KAEC is an acronym pronounced “cake”. It stands for King Abdullah Economic City, the new megacity built in the Saudi Arabian desert, north of Jeddah. A city with “2 million residents and a modern lifestyle, such as the new generation of Saudis used to while studying abroad”, explains Fahd Al-Rasheed, the managing director of the publicly traded Saudi company that runs the entire KAEC project.
Taking advantage of the proximity to the Red Sea, the city is also building “one of the largest ports in the world”. The city is divided into six main components: Industrial Zone, Sea Port, Residential Areas, Sea Resort, Educational Zone, and a Central Business District, which includes the Financial Island.
Under the disguise of a slow Nordic city, there is one of the most important tech start-up hubs in Europe. Just consider that both Skype and Spotify were founded in Stockholm. And there are many other recent examples, such as the Klarna Group, founded in 2005.

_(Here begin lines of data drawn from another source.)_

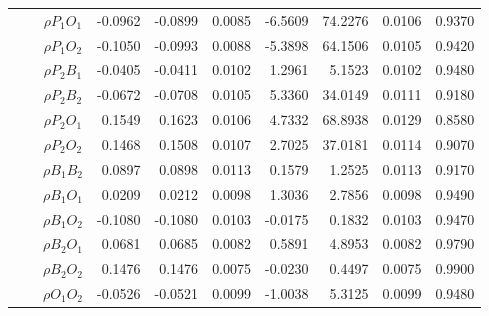 \documentclass[letterpaper]{article}
\begin{document}
\begin{table}[h]
\begin{tabular}{cccrrrrrrr}
            &             & $\rho{P_1O_1}$ & -0.0962                & -0.0899                & 0.0085                 & -6.5609                & 74.2276                & 0.0106                   & 0.9370                 \\
            &             & $\rho{P_1O_2}$ & -0.1050                & -0.0993                & 0.0088                 & -5.3898                & 64.1506                & 0.0105                   & 0.9420                 \\
            &             & $\rho{P_2B_1}$ & -0.0405                & -0.0411                & 0.0102                 & 1.2961                 & 5.1523                 & 0.0102                   & 0.9480                 \\
            &             & $\rho{P_2B_2}$ & -0.0672                & -0.0708                & 0.0105                 & 5.3360                 & 34.0149                & 0.0111                   & 0.9180                 \\
            &             & $\rho{P_2O_1}$ & 0.1549                 & 0.1623                 & 0.0106                 & 4.7332                 & 68.8938                & 0.0129                   & 0.8580                 \\
            &             & $\rho{P_2O_2}$ & 0.1468                 & 0.1508                 & 0.0107                 & 2.7025                 & 37.0181                & 0.0114                   & 0.9070                 \\
            &             & $\rho{B_1B_2}$ & 0.0897                 & 0.0898                 & 0.0113                 & 0.1579                 & 1.2525                 & 0.0113                   & 0.9170                 \\
            &             & $\rho{B_1O_1}$ & 0.0209                 & 0.0212                 & 0.0098                 & 1.3036                 & 2.7856                 & 0.0098                   & 0.9490                 \\
            &             & $\rho{B_1O_2}$ & -0.1080                & -0.1080                & 0.0103                 & -0.0175                & 0.1832                 & 0.0103                   & 0.9470                 \\
            &             & $\rho{B_2O_1}$ & 0.0681                 & 0.0685                 & 0.0082                 & 0.5891                 & 4.8953                 & 0.0082                   & 0.9790                 \\
            &             & $\rho{B_2O_2}$ & 0.1476                 & 0.1476                 & 0.0075                 & -0.0230                & 0.4497                 & 0.0075                   & 0.9900                 \\
            &             & $\rho{O_1O_2}$ & -0.0526                & -0.0521                & 0.0099                 & -1.0038                & 5.3125                 & 0.0099                   & 0.9480                 \\\hline
\end{tabular}
\end{table}
\end{document}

According to Reuters, in 2014 the Klarna generated revenues of more than $319 million. It serves 35 million users, works with 50,000 merchants and handles more than 250,000 transactions per day. This and other interesting realities - as Truecaller and Lifesum - make the Swedish city one of the most interesting and vital technology hubs in Europe. The reason for this success, according to Sebastian Siemiatkowski - CEO and cofounder of Klarna - is the famous Swedish welfare system, which allows entrepreneurs to take risks with a little more confidence.
East London Tech City (also known as Tech City or Silicon Roundabout) is a technology cluster located in central and east London, where it’s based, among others, the company King.com (who developed Candy Crush, for instance). Until ten years ago abandoned stores, closed factories and old industrial buildings marked the area. It slowly reborn, and now high-tech companies - whose number, in the last four years, is practically quadrupled – and now dominate the area.
With estimates ranging from 3200 to 5400 tech start-ups active and a yield of more than $44 billion, London is the innovative capital of the old continent also because it is close to the financial center of Europe and has a special link with the United States. Not to mention the fact that the British government, with programs like the SEIS, offers tax reliefs to investors taking high-risk in newly founded companies.
But the competition is still open. And while the Silicon Valley remains strong at the top of the best start-ups ecosystems in the world, there is no answer to the million-dollar question: what is going to be the next innovation hub?